(Data records Opens)

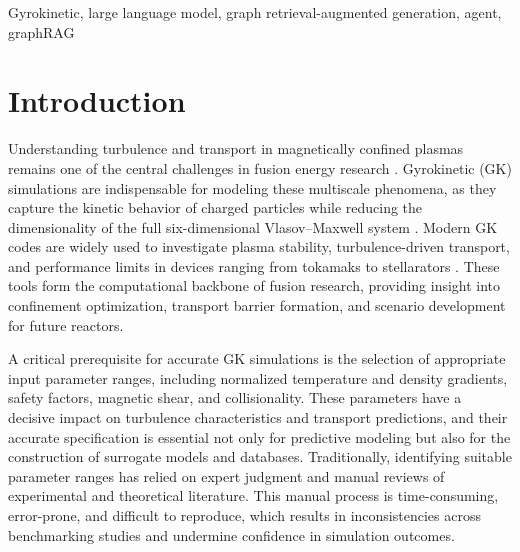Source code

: \documentclass[journal]{IEEEtran}
\begin{document}
\begin{abstract}
Accurate parameter selection is fundamental to gyrokinetic plasma simulations, yet current practices rely heavily on manual literature reviews, leading to inefficiencies and inconsistencies. We introduce Plasma GraphRAG, a novel framework that integrates Graph Retrieval-Augmented Generation (GraphRAG) with large language models (LLMs) for automated, physics-grounded parameter range identification. By constructing a domain-specific knowledge graph from curated plasma literature and enabling structured retrieval over graph-anchored entities and relations, Plasma GraphRAG enables LLMs to generate accurate, context-aware recommendations. Extensive evaluations across five metrics, comprehensiveness, diversity, grounding, hallucination, and empowerment, demonstrate that Plasma GraphRAG outperforms vanilla RAG by over $10\%$ in overall quality and reduces hallucination rates by up to $25\%$. {Beyond enhancing simulation reliability, Plasma GraphRAG offers a methodology for accelerating scientific discovery across complex, data-rich domains.}
\end{abstract}

\begin{IEEEkeywords}
Gyrokinetic, large language model, graph retrieval-augmented generation, agent, graphRAG
\end{IEEEkeywords}

\section{Introduction}

Understanding turbulence and transport in magnetically confined plasmas remains one of the central challenges in fusion energy research \cite{candy2004local}. Gyrokinetic (GK) simulations are indispensable for modeling these multiscale phenomena, as they capture the kinetic behavior of charged particles while reducing the dimensionality of the full six-dimensional Vlasov--Maxwell system \cite{lee1987gyrokinetic}. {Modern GK codes are widely used to investigate plasma stability, turbulence-driven transport, and performance limits in devices ranging from tokamaks to stellarators \cite{garbet2010gyrokinetic}.} These tools form the computational backbone of fusion research, providing insight into confinement optimization, transport barrier formation, and scenario development for future reactors.

A critical prerequisite for accurate GK simulations is the {selection of appropriate input parameter ranges}, including normalized temperature and density gradients, safety factors, magnetic shear, and collisionality. These parameters have a decisive impact on turbulence characteristics and transport predictions, and their accurate specification is essential not only for predictive modeling but also for the construction of surrogate models and databases. Traditionally, identifying suitable parameter ranges has relied on expert judgment and manual reviews of experimental and theoretical literature. This manual process is time-consuming, error-prone, and difficult to reproduce, {which results in} inconsistencies across benchmarking studies and undermine confidence in simulation outcomes.
\end{document}
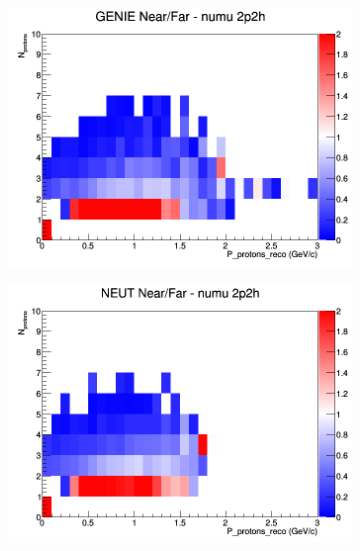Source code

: \documentclass[12pt]{article}
\begin{document}
\begin{figure}[h]
\centering
\begin{subfigure}[b]{0.32\textwidth}
\includegraphics[width=\linewidth]{eff_N_P/FGT/protons/ratios/2p2h_GENIE_numu_NF_N_P.png}
\end{subfigure}
\begin{subfigure}[b]{0.32\textwidth}
\includegraphics[width=\linewidth]{eff_N_P/FGT/protons/ratios/2p2h_NEUT_numu_NF_N_P.png}
\end{subfigure}
\begin{subfigure}[b]{0.32\textwidth}

\end{subfigure}
\end{figure}
\end{document}
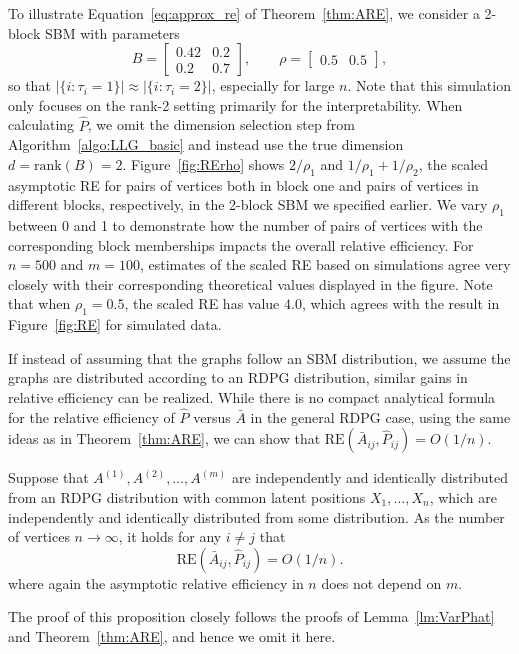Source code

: To illustrate Equation~\ref{eq:approx_re} of Theorem~\ref{thm:ARE}, we consider a 2-block SBM with parameters
\begin{equation}
B = \begin{bmatrix}
0.42 & 0.2 \\
0.2 & 0.7
\end{bmatrix}
,\qquad \rho = \begin{bmatrix}
0.5 & 0.5
\end{bmatrix},
\label{eq:sim_setting}
\end{equation}
so that $|\{i:\tau_i=1\}| \approx |\{i:\tau_i=2\}|$, especially for large $n$.
Note that this simulation only focuses on the rank-2 setting primarily for the interpretability.
When calculating $\hat{P}$, we omit the dimension selection step from Algorithm~\ref{algo:LLG_basic} and instead use the true dimension $d = \mathrm{rank}(B) = 2$.
Figure~\ref{fig:RErho} shows $2/\rho_1$ and $1/\rho_1+1/\rho_2$, the scaled asymptotic RE for pairs of vertices both in block one and pairs of vertices in different blocks, respectively, in the 2-block SBM we specified earlier.
We vary $\rho_1$ between 0 and 1 to demonstrate how the number of pairs of vertices with the corresponding block memberships impacts the overall relative efficiency.
For $n=500$ and $m=100$, estimates of the scaled RE based on simulations agree very closely with their corresponding theoretical values displayed in the figure. Note that when $\rho_1 = 0.5$, the scaled RE has value $4.0$, which agrees with the result in Figure~\ref{fig:RE} for simulated data.


If instead of assuming that the graphs follow an SBM distribution, we assume the graphs are distributed according to an RDPG distribution, similar gains in relative efficiency can be realized.
While there is no compact analytical formula for the relative efficiency of $\hat{P}$ versus $\bar{A}$ in the general RDPG case, using the same ideas as in Theorem~\ref{thm:ARE}, we can show that $\mathrm{RE}(\bar{A}_{ij},\hat{P}_{ij}) = O(1/n)$.

\begin{proposition}
Suppose that $A^{(1)},A^{(2)},\dotsc,A^{(m)}$ are independently and identically distributed from an RDPG distribution with common latent positions $X_1,\dotsc,X_n$, which are independently and identically distributed from some distribution.
As the number of vertices $n \to \infty$, it holds for any $i\neq j$ that 
\[
    \mathrm{RE}(\bar{A}_{ij},\hat{P}_{ij}) = O(1/n).
\]
where again the asymptotic relative efficiency in $n$ does not depend on $m$.
\end{proposition}
The proof of this proposition closely follows the proofs of Lemma~\ref{lm:VarPhat} and Theorem~\ref{thm:ARE}, and hence we omit it here.

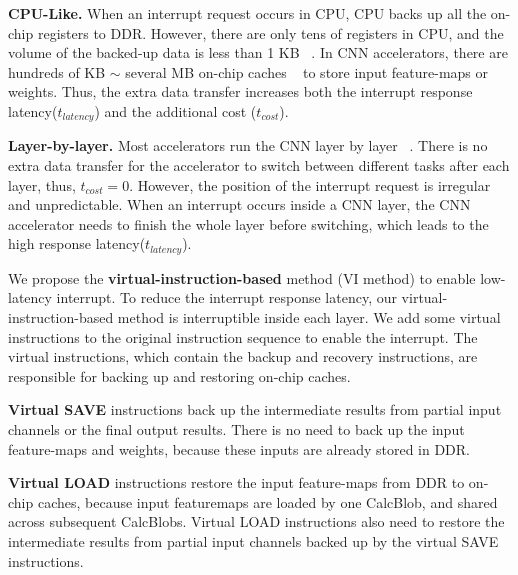 \textbf{CPU-Like.}
When an interrupt request occurs in CPU, CPU backs up all the on-chip registers to DDR. However, there are only tens of registers in CPU, and the volume of the backed-up data is less than 1 KB  ~\cite{furber2000arm}. In CNN accelerators, there are hundreds of KB $\sim$ several MB on-chip caches  ~\cite{qiu2016going, guo2017angel} to store input feature-maps or weights. 
Thus, the extra data transfer increases both the interrupt response latency($t_{latency}$) and the additional cost ($t_{cost}$).

\textbf{Layer-by-layer.}
Most accelerators run the CNN layer by layer  ~\cite{qiu2016going,guo2017angel}. 
There is no extra data transfer for the accelerator to switch between different tasks after each layer, thus, $t_{cost}=0$. 
However, the position of the interrupt request is irregular and unpredictable. When an interrupt occurs inside a CNN layer, the CNN accelerator needs to finish the whole layer before switching, which leads to the high response latency($t_{latency}$).




We propose the \textbf{virtual-instruction-based} method (VI method) to enable low-latency interrupt. 
To reduce the interrupt response latency, our virtual-instruction-based method is interruptible inside each layer. We add some virtual instructions to the original instruction sequence to enable the interrupt.
The virtual instructions, which contain the backup and recovery instructions, are responsible for backing up and restoring on-chip caches. 

\textbf{Virtual SAVE} instructions back up the intermediate results from partial input channels or the final output results. There is no need to back up the input feature-maps and weights, because these inputs are already stored in DDR. 

\textbf{Virtual LOAD} instructions restore the input feature-maps from DDR to on-chip caches, because input featuremaps are loaded by one CalcBlob, and shared across subsequent CalcBlobs.
Virtual LOAD instructions also need to restore the intermediate results from partial input channels backed up by the virtual SAVE instructions.

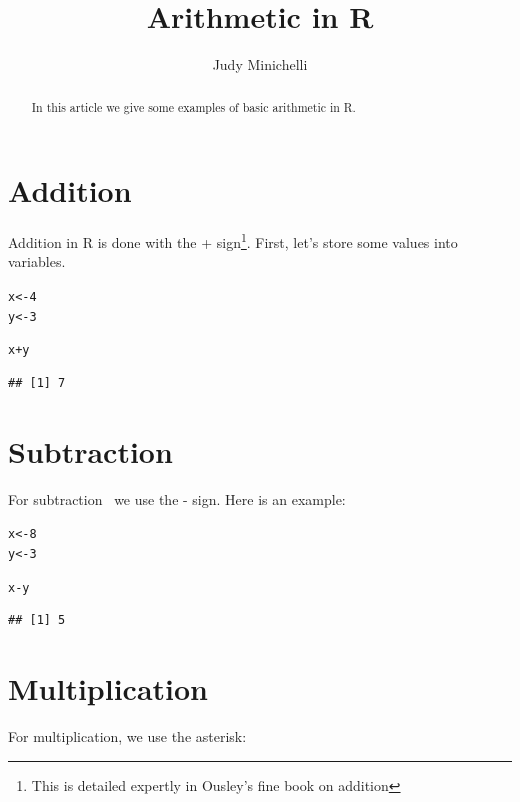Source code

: \documentclass{article}\usepackage[]{graphicx}\usepackage[]{color}
\makeatletter
\newcommand{\hlnum}[1]{\textcolor[rgb]{0.686,0.059,0.569}{#1}}%
\newcommand{\hlopt}[1]{\textcolor[rgb]{0,0,0}{#1}}%
\newcommand{\hlstd}[1]{\textcolor[rgb]{0.345,0.345,0.345}{#1}}%
\newcommand{\hlkwb}[1]{\textcolor[rgb]{0.69,0.353,0.396}{#1}}%
\newenvironment{kframe}{%
 \def\at@end@of@kframe{}%
 \ifinner\ifhmode%
  \def\at@end@of@kframe{\end{minipage}}%
  \begin{minipage}{\columnwidth}%
 \fi\fi%
 \def\FrameCommand##1{\hskip\@totalleftmargin \hskip-\fboxsep
 \colorbox{shadecolor}{##1}\hskip-\fboxsep
     \hskip-\linewidth \hskip-\@totalleftmargin \hskip\columnwidth}%
 \MakeFramed {\advance\hsize-\width
   \@totalleftmargin\z@ \linewidth\hsize
   \@setminipage}}%
 {\par\unskip\endMakeFramed%
 \at@end@of@kframe}
\newenvironment{knitrout}{}{} %
\makeatother
\begin{document}
\title{Arithmetic in R}
\author{Judy Minichelli}
\maketitle

\begin{abstract}
In this article we give some examples of basic arithmetic in R.
\end{abstract}

\section{Addition}
Addition in R is done with the + sign\footnote{This is detailed expertly in Ousley's fine book on addition}. First, let's store some values into variables.

\begin{knitrout}
\color{fgcolor}\begin{kframe}
\begin{alltt}
\hlstd{x}\hlkwb{<-}\hlnum{4}
\hlstd{y}\hlkwb{<-}\hlnum{3}

\hlstd{x}\hlopt{+}\hlstd{y}
\end{alltt}
\begin{verbatim}
## [1] 7
\end{verbatim}
\end{kframe}
\end{knitrout}

\section{Subtraction}
For subtraction \, we use the - sign.  Here is an example:

\begin{knitrout}
\color{fgcolor}\begin{kframe}
\begin{alltt}
\hlstd{x}\hlkwb{<-}\hlnum{8}
\hlstd{y}\hlkwb{<-}\hlnum{3}

\hlstd{x}\hlopt{-}\hlstd{y}
\end{alltt}
\begin{verbatim}
## [1] 5
\end{verbatim}
\end{kframe}
\end{knitrout}

\section{Multiplication}
For multiplication, we use the asterisk:
\end{document}
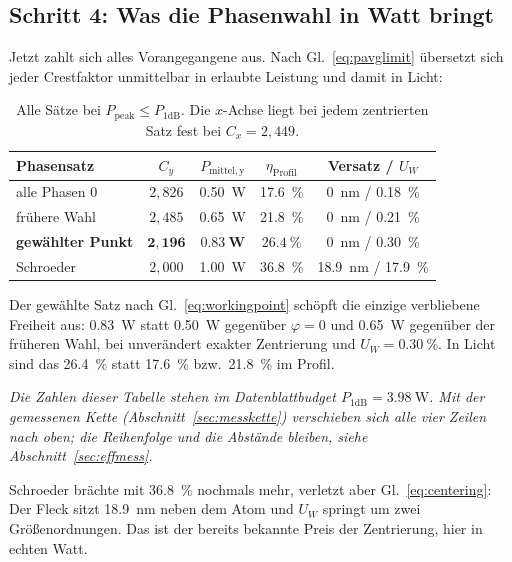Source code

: \documentclass[11pt,a4paper]{article}
\newcommand{\crest}{\ensuremath{C}}
\newcommand{\Uw}{\ensuremath{U_W}}
\begin{document}
\subsection{Schritt 4: Was die Phasenwahl in Watt bringt}

Jetzt zahlt sich alles Vorangegangene aus. Nach Gl.~\eqref{eq:pavglimit}
übersetzt sich jeder Crestfaktor unmittelbar in erlaubte Leistung und damit in
Licht:

\begin{table}[htb]
  \centering
  \caption{Alle Sätze bei $P_\mathrm{peak}\le P_{1\mathrm{dB}}$. Die
  $x$-Achse liegt bei jedem zentrierten Satz fest bei $\crest_x=2{,}449$.}
  \label{tab:hardware}
  \begin{tabular}{lcccc}
    \toprule
    Phasensatz & $\crest_y$ & $P_\mathrm{mittel,y}$ & $\eta_\mathrm{Profil}$ & Versatz / $\Uw$\\
    \midrule
    alle Phasen $0$      & $2{,}826$ & \SI{0.50}{\watt} & \SI{17.6}{\percent} & \SI{0}{\nano\meter} / \SI{0.18}{\percent}\\
    frühere Wahl         & $2{,}485$ & \SI{0.65}{\watt} & \SI{21.8}{\percent} & \SI{0}{\nano\meter} / \SI{0.21}{\percent}\\
    \textbf{gewählter Punkt} & $\mathbf{2{,}196}$ & $\mathbf{\SI{0.83}{\watt}}$ & $\mathbf{\SI{26.4}{\percent}}$ & \SI{0}{\nano\meter} / \SI{0.30}{\percent}\\
    Schroeder            & $2{,}000$ & \SI{1.00}{\watt} & \SI{36.8}{\percent} & \SI{18.9}{\nano\meter} / \SI{17.9}{\percent}\\
    \bottomrule
  \end{tabular}
\end{table}

Der gewählte Satz nach Gl.~\eqref{eq:workingpoint} schöpft die einzige
verbliebene Freiheit aus: \SI{0.83}{\watt} statt \SI{0.50}{\watt} gegenüber
$\varphi=0$ und \SI{0.65}{\watt} gegenüber der früheren Wahl, bei unverändert
exakter Zentrierung und $\Uw=\SI{0.30}{\percent}$. In Licht sind das
\SI{26.4}{\percent} statt \SI{17.6}{\percent} bzw.\ \SI{21.8}{\percent} im
Profil.

\emph{Die Zahlen dieser Tabelle stehen im Datenblattbudget
$P_{1\mathrm{dB}}=\SI{3.98}{\watt}$. Mit der gemessenen Kette
(Abschnitt~\ref{sec:messkette}) verschieben sich alle vier Zeilen nach oben;
die Reihenfolge und die Abstände bleiben, siehe
Abschnitt~\ref{sec:effmess}.}

Schroeder brächte mit \SI{36.8}{\percent} nochmals mehr, verletzt aber
Gl.~\eqref{eq:centering}: Der Fleck sitzt \SI{18.9}{\nano\meter} neben dem
Atom und $\Uw$ springt um zwei Größenordnungen. Das ist der bereits bekannte
Preis der Zentrierung, hier in echten Watt.
\end{document}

(Data records Closes)

> [What is expected]: Return all lines of the material above in which "request" occurs.

> [Answer to the problem]:
When an interrupt request occurs in CPU, CPU backs up all the on-chip registers to DDR. However, there are only tens of registers in CPU, and the volume of the backed-up data is less than 1 KB  ~\cite{furber2000arm}. In CNN accelerators, there are hundreds of KB $\sim$ several MB on-chip caches  ~\cite{qiu2016going, guo2017angel} to store input feature-maps or weights. 
However, the position of the interrupt request is irregular and unpredictable. When an interrupt occurs inside a CNN layer, the CNN accelerator needs to finish the whole layer before switching, which leads to the high response latency($t_{latency}$).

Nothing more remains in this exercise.